Stored data entries
=-=-=-=-=

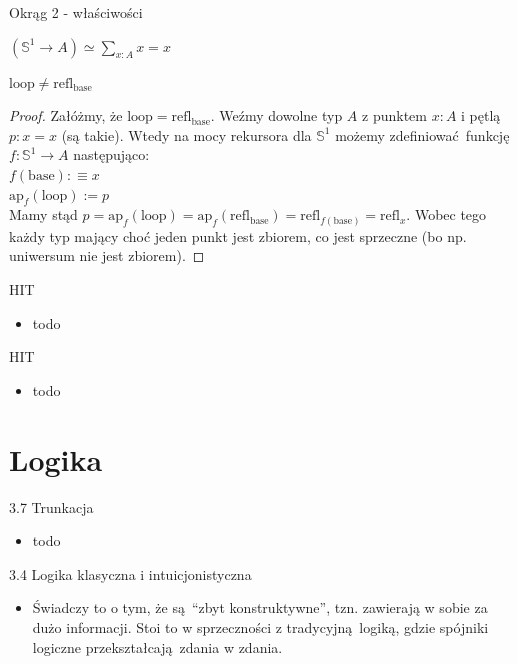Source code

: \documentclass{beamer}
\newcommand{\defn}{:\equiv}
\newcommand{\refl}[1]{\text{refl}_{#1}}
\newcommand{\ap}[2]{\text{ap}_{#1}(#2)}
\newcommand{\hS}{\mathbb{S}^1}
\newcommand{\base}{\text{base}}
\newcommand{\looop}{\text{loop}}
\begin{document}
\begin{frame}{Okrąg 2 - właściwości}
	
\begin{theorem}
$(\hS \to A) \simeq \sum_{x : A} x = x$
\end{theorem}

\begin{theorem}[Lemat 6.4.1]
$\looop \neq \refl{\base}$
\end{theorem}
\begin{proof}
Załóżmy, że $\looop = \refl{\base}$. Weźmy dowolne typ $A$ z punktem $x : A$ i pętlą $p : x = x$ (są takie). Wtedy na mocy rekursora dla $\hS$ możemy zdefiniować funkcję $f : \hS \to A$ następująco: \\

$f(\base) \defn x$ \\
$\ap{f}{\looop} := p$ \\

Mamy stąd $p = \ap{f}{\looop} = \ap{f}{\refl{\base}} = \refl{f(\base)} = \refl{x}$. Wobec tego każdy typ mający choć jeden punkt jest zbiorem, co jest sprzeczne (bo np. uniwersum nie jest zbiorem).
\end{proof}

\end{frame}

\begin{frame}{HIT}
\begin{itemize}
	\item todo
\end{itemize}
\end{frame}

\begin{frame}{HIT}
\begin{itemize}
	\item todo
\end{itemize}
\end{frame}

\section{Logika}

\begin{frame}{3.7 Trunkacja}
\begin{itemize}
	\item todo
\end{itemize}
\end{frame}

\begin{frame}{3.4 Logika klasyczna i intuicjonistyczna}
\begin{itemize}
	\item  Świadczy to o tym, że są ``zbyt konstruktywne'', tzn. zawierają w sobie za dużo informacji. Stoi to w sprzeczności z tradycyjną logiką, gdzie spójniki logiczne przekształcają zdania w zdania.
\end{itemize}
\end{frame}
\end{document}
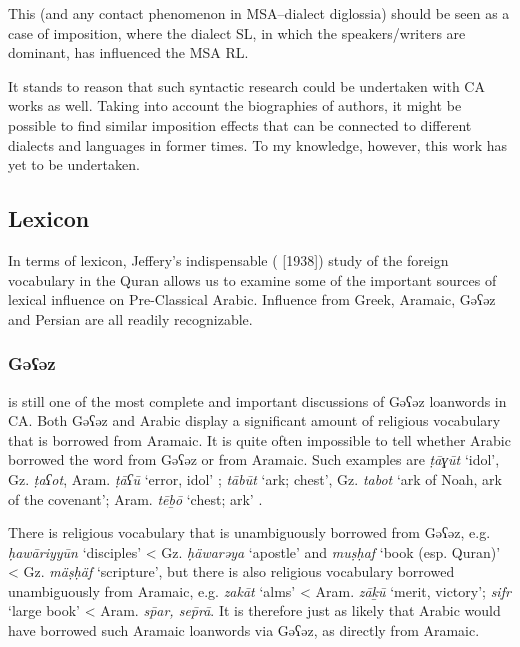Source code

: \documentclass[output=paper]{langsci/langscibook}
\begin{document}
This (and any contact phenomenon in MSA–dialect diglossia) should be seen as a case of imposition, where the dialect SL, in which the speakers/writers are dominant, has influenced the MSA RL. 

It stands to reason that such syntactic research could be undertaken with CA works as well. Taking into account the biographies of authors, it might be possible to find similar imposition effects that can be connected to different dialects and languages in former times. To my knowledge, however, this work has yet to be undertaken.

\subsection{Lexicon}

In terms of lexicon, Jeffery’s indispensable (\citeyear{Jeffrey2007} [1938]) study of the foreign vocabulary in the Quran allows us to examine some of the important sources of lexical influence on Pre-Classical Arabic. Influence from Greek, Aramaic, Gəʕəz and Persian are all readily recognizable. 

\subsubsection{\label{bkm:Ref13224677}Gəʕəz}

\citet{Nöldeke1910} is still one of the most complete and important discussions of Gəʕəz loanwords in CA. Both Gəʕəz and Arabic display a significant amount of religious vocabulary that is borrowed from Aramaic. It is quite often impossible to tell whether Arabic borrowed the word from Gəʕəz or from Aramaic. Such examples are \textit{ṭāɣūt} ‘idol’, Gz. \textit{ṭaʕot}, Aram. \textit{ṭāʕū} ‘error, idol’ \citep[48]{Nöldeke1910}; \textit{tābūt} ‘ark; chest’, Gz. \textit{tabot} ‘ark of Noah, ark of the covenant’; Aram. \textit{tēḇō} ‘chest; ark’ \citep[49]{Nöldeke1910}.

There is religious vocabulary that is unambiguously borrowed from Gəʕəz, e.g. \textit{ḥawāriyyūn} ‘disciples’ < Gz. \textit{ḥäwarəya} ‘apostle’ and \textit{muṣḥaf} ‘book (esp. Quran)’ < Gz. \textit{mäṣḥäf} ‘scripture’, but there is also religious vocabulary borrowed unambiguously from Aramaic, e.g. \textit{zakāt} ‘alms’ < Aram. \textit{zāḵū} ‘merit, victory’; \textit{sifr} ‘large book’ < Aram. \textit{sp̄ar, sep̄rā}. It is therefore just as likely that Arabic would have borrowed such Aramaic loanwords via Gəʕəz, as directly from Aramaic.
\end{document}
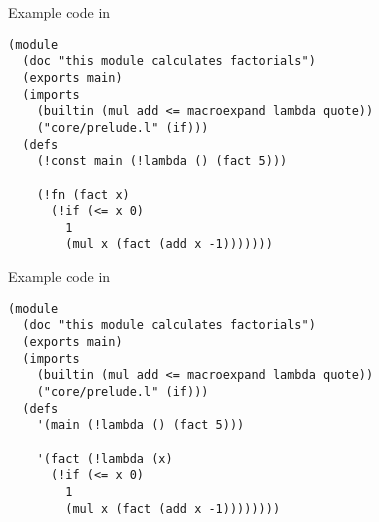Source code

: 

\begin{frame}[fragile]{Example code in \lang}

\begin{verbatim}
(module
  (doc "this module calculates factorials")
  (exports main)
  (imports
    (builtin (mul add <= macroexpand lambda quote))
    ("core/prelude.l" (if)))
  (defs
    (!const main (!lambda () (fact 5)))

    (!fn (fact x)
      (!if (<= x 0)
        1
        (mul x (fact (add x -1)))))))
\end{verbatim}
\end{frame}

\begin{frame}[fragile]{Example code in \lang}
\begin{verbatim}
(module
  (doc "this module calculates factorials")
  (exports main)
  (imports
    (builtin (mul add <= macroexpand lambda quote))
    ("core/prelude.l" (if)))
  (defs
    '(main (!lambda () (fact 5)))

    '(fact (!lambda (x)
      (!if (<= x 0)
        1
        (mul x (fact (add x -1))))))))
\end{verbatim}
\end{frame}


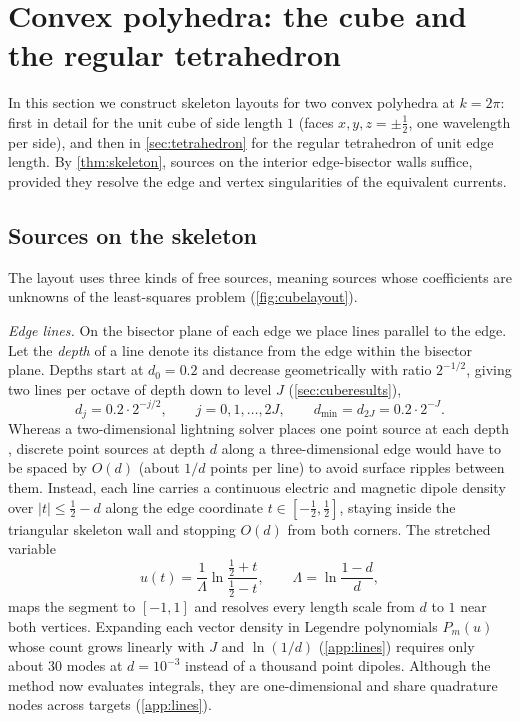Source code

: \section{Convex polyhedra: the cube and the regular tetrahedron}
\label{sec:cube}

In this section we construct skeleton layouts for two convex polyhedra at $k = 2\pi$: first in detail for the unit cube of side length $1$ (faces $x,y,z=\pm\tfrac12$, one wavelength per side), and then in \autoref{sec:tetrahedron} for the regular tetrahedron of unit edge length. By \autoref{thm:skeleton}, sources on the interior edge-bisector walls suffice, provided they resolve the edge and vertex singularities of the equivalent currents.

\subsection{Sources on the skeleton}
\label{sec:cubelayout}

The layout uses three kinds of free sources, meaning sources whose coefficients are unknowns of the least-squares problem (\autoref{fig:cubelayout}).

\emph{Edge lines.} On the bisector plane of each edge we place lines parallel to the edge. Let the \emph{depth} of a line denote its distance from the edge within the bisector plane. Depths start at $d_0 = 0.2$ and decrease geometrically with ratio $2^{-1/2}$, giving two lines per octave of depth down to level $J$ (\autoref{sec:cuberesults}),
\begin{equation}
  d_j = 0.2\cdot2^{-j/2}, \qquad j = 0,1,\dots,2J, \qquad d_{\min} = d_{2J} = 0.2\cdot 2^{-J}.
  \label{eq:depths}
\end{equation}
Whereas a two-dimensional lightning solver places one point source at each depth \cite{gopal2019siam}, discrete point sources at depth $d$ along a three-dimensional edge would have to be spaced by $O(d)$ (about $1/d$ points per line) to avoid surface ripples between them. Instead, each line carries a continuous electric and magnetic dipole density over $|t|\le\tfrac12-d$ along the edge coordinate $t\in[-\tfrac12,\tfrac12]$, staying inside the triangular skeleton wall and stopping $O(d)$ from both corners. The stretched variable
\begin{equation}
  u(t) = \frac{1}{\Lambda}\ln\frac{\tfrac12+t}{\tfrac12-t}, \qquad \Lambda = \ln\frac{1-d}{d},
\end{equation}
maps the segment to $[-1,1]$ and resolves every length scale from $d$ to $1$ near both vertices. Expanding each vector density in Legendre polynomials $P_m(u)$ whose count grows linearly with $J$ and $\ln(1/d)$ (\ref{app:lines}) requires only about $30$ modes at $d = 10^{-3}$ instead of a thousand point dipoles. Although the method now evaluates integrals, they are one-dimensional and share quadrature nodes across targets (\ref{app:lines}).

=-=-=-=-=

Answer with the number alone after working out how many lines in the records contain the string "cubelayout".

2